As stated in the introduction, data is everywhere. However, this is mostly true for unlabeled data, which makes advancing unsupervised ML methods such as clustering very important. T-distributed stochastic neighbor embeddings (t-SNE) have been used to represent complex, multidimensional data in a 2 or 3-dimensional space where humans can identify clusters.

To give an example of an application, this method has been used to create more efficient electricity networks by clustering households and understanding their specific categories of demand.

Identifying important features

 Photograph of a smoking factory chimney

Nature provides us with a lot of remarkably complex data sets, one example is air quality data. There is a huge number of factors that play a constitutive role in air quality. When the aim is to reduce air pollution, it is important to identify the most important of those factors. Given a suitable task, we can train a Machine Learning model on the air quality data. Once it makes good predictions on the training data, we can assume that it has learned the factors that are actually relevant for making generalizations about the data, so we can then turn to observing the model itself.

If we look at the air pollution data and study the Latent Space (a mathematical representation of the feature values the Machine Learning model learns from its training data), we learn which features out of the many are the most important and with that knowledge we are able to make an impact by trying to change a limited number of factors.


Machine learning can also aid scientists in discovering new materials and chemicals. One huge problem where Machine Learning synthesis can help is developing new materials that can be used instead of plastic to eventually reduce plastic waste.

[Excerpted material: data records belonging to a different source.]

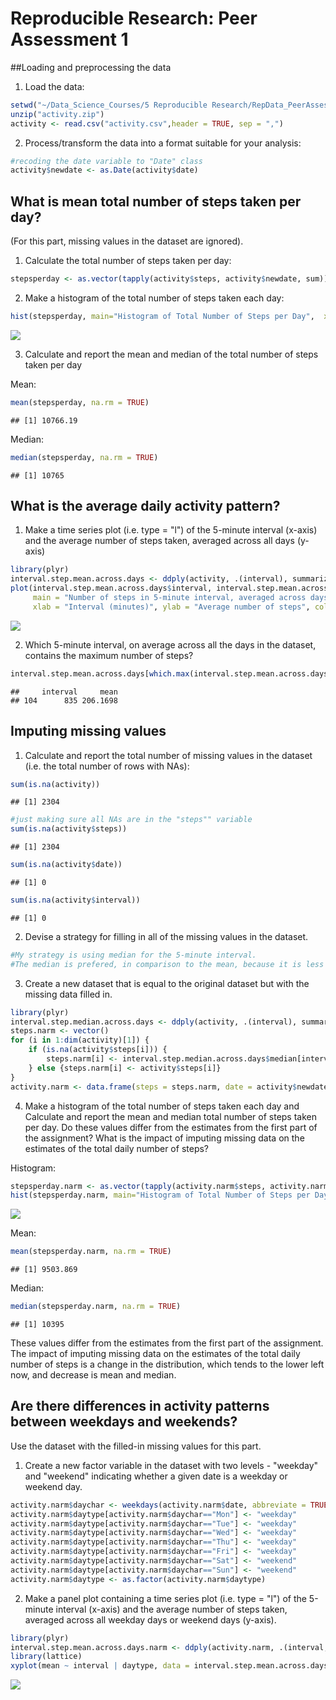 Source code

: # Reproducible Research: Peer Assessment 1



##Loading and preprocessing the data


1. Load the data: 


```r
setwd("~/Data_Science_Courses/5 Reproducible Research/RepData_PeerAssessment1")
unzip("activity.zip")
activity <- read.csv("activity.csv",header = TRUE, sep = ",")
```


2. Process/transform the data into a format suitable for your analysis:


```r
#recoding the date variable to "Date" class
activity$newdate <- as.Date(activity$date)
```



## What is mean total number of steps taken per day?


(For this part, missing values in the dataset are ignored).


1. Calculate the total number of steps taken per day:


```r
stepsperday <- as.vector(tapply(activity$steps, activity$newdate, sum))
```


2. Make a histogram of the total number of steps taken each day:


```r
hist(stepsperday, main="Histogram of Total Number of Steps per Day",  xlab="Steps per Day", col="red", breaks = 20)
```

![](PA1_template_files/figure-html/unnamed-chunk-4-1.png) 


3. Calculate and report the mean and median of the total number of steps taken per day

Mean: 

```r
mean(stepsperday, na.rm = TRUE)
```

```
## [1] 10766.19
```

Median:

```r
median(stepsperday, na.rm = TRUE)
```

```
## [1] 10765
```



## What is the average daily activity pattern?


1. Make a time series plot (i.e. type = "l") of the 5-minute interval (x-axis) and the average number of steps taken, averaged across all days (y-axis)


```r
library(plyr)
interval.step.mean.across.days <- ddply(activity, .(interval), summarize, mean = mean(steps, na.rm = TRUE))
plot(interval.step.mean.across.days$interval, interval.step.mean.across.days$mean, type = "l", 
     main = "Number of steps in 5-minute interval, averaged across days", 
     xlab = "Interval (minutes)", ylab = "Average number of steps", col="red")
```

![](PA1_template_files/figure-html/unnamed-chunk-7-1.png) 

2. Which 5-minute interval, on average across all the days in the dataset, contains the maximum number of steps?


```r
interval.step.mean.across.days[which.max(interval.step.mean.across.days$mean), ]
```

```
##     interval     mean
## 104      835 206.1698
```



## Imputing missing values


1. Calculate and report the total number of missing values in the dataset (i.e. the total number of rows with NAs):


```r
sum(is.na(activity))
```

```
## [1] 2304
```

```r
#just making sure all NAs are in the "steps"" variable
sum(is.na(activity$steps))
```

```
## [1] 2304
```

```r
sum(is.na(activity$date))
```

```
## [1] 0
```

```r
sum(is.na(activity$interval))
```

```
## [1] 0
```


2. Devise a strategy for filling in all of the missing values in the dataset. 


```r
#My strategy is using median for the 5-minute interval. 
#The median is prefered, in comparison to the mean, because it is less sensitive to extreme data.
```


3. Create a new dataset that is equal to the original dataset but with the missing data filled in.


```r
library(plyr)
interval.step.median.across.days <- ddply(activity, .(interval), summarize, median = median(steps, na.rm = TRUE))
steps.narm <- vector()
for (i in 1:dim(activity)[1]) {
    if (is.na(activity$steps[i])) {
        steps.narm[i] <- interval.step.median.across.days$median[interval.step.median.across.days$interval == activity$interval[i]]
    } else {steps.narm[i] <- activity$steps[i]}
}
activity.narm <- data.frame(steps = steps.narm, date = activity$newdate, interval = activity$interval)
```


4. Make a histogram of the total number of steps taken each day and Calculate and report the mean and median total number of steps taken per day. Do these values differ from the estimates from the first part of the assignment? What is the impact of imputing missing data on the estimates of the total daily number of steps?

Histogram:

```r
stepsperday.narm <- as.vector(tapply(activity.narm$steps, activity.narm$date, sum))
hist(stepsperday.narm, main="Histogram of Total Number of Steps per Day (NA remuved)",  xlab="Steps per Day", col="red", breaks = 20)
```

![](PA1_template_files/figure-html/unnamed-chunk-12-1.png) 

Mean: 

```r
mean(stepsperday.narm, na.rm = TRUE)
```

```
## [1] 9503.869
```

Median:

```r
median(stepsperday.narm, na.rm = TRUE)
```

```
## [1] 10395
```

These values differ from the estimates from the first part of the assignment. The impact of imputing missing data on the estimates of the total daily number of steps is a change in the distribution, which tends to the lower left now, and decrease is mean and median.



## Are there differences in activity patterns between weekdays and weekends?


Use the dataset with the filled-in missing values for this part.


1. Create a new factor variable in the dataset with two levels - "weekday" and "weekend" indicating whether a given date is a weekday or weekend day.


```r
activity.narm$daychar <- weekdays(activity.narm$date, abbreviate = TRUE)
activity.narm$daytype[activity.narm$daychar=="Mon"] <- "weekday"
activity.narm$daytype[activity.narm$daychar=="Tue"] <- "weekday"
activity.narm$daytype[activity.narm$daychar=="Wed"] <- "weekday"
activity.narm$daytype[activity.narm$daychar=="Thu"] <- "weekday"
activity.narm$daytype[activity.narm$daychar=="Fri"] <- "weekday"
activity.narm$daytype[activity.narm$daychar=="Sat"] <- "weekend"
activity.narm$daytype[activity.narm$daychar=="Sun"] <- "weekend"
activity.narm$daytype <- as.factor(activity.narm$daytype)
```


2. Make a panel plot containing a time series plot (i.e. type = "l") of the 5-minute interval (x-axis) and the average number of steps taken, averaged across all weekday days or weekend days (y-axis). 


```r
library(plyr)
interval.step.mean.across.days.narm <- ddply(activity.narm, .(interval, daytype), summarize, mean = mean(steps))
library(lattice)
xyplot(mean ~ interval | daytype, data = interval.step.mean.across.days.narm, layout = c(1,2), type = "l", xlab = "Interval (minutes)", ylab = "Average number of steps")
```

![](PA1_template_files/figure-html/unnamed-chunk-16-1.png)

While experimenting with biodegradable polymer materials, Machine Learning models are trained on polymeric properties data to identify promising hypothetical polymers. Generative models such as Variational Autoencoders or Generative Adversarial Networks (GANs) can be trained on existing materials to then generate novel hypothetical ones via their decoders, which then have to be validated by chemical experiments.


Environmental experts agree that Machine Learning methods are powerful tools for tackling environmental problems and the number of academic papers on the topic had been growing significantly in the past decade. There are significant initiatives calling for cooperation, such as the Climate Change AI that was kick-started by the 2019 paper co-authored by some of the top Machine Learning experts. However, real-life applications are harder to find. This is not unexpected as putting academic studies into production is in general a rather slow process, and the interest in Machine Learning tools in environmental studies is relatively novel.

When talking about Machine Learning and the environment, one must also consider the other side of the coin, for instance, the huge amount of carbon emission caused by running complex models. Other general issues in Machine Learning also have to be considered. Sometimes there is a lack of historical or global data or the interpretability of the models is questionable. While we do have to be mindful of these drawbacks, they should definitely not steer anyone away from using Machine Learning methods. Different Machine Learning models excel at different tasks, and part of a successful project is to be mindful of all requirements and challenges when choosing or implementing a solution. For instance, not all models are black boxes, and there is the whole research field of Interpretable AI devoted to easing human understanding of decisions made by Machine Learning algorithms.


In order to tackle an issue as grave as the decay of our natural environment, we need all hands on deck. In this post, we have sampled a small but colorful subset of Machine Learning projects which are either already part of the solution or showing excellent research results and ready to be put into practice. By dividing the ideas according to the common Machine Learning tasks that they involve, we show that we can break down problems occurring in environmental protection to be similar to problems in any other field. This means that the technology to help solve these problems is tried-and-tested, so with the right expertise, Machine Learning models can indeed take part in helping to protect the natural environment.